**WHAT TO DO:**
Show every line in the entries below where the word "project" appears.

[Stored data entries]
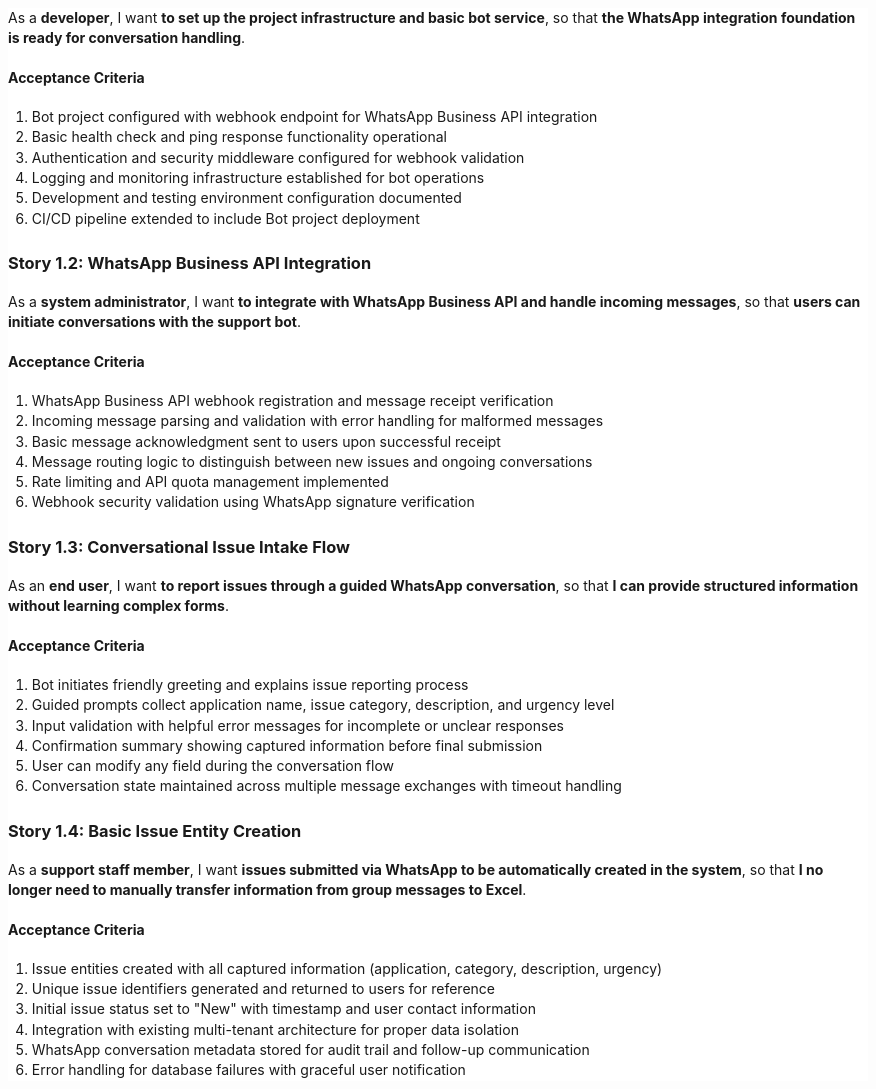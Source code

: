 As a **developer**,
I want **to set up the project infrastructure and basic bot service**,
so that **the WhatsApp integration foundation is ready for conversation handling**.

#### Acceptance Criteria
1. Bot project configured with webhook endpoint for WhatsApp Business API integration
2. Basic health check and ping response functionality operational 
3. Authentication and security middleware configured for webhook validation
4. Logging and monitoring infrastructure established for bot operations
5. Development and testing environment configuration documented
6. CI/CD pipeline extended to include Bot project deployment

### Story 1.2: WhatsApp Business API Integration

As a **system administrator**,
I want **to integrate with WhatsApp Business API and handle incoming messages**,
so that **users can initiate conversations with the support bot**.

#### Acceptance Criteria
1. WhatsApp Business API webhook registration and message receipt verification
2. Incoming message parsing and validation with error handling for malformed messages
3. Basic message acknowledgment sent to users upon successful receipt
4. Message routing logic to distinguish between new issues and ongoing conversations
5. Rate limiting and API quota management implemented
6. Webhook security validation using WhatsApp signature verification

### Story 1.3: Conversational Issue Intake Flow

As an **end user**,
I want **to report issues through a guided WhatsApp conversation**,
so that **I can provide structured information without learning complex forms**.

#### Acceptance Criteria
1. Bot initiates friendly greeting and explains issue reporting process
2. Guided prompts collect application name, issue category, description, and urgency level
3. Input validation with helpful error messages for incomplete or unclear responses
4. Confirmation summary showing captured information before final submission
5. User can modify any field during the conversation flow
6. Conversation state maintained across multiple message exchanges with timeout handling

### Story 1.4: Basic Issue Entity Creation

As a **support staff member**,
I want **issues submitted via WhatsApp to be automatically created in the system**,
so that **I no longer need to manually transfer information from group messages to Excel**.

#### Acceptance Criteria
1. Issue entities created with all captured information (application, category, description, urgency)
2. Unique issue identifiers generated and returned to users for reference
3. Initial issue status set to "New" with timestamp and user contact information
4. Integration with existing multi-tenant architecture for proper data isolation
5. WhatsApp conversation metadata stored for audit trail and follow-up communication
6. Error handling for database failures with graceful user notification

**RESULT OF THIS EXERCISE:**
I want **to set up the project infrastructure and basic bot service**,
1. Bot project configured with webhook endpoint for WhatsApp Business API integration
6. CI/CD pipeline extended to include Bot project deployment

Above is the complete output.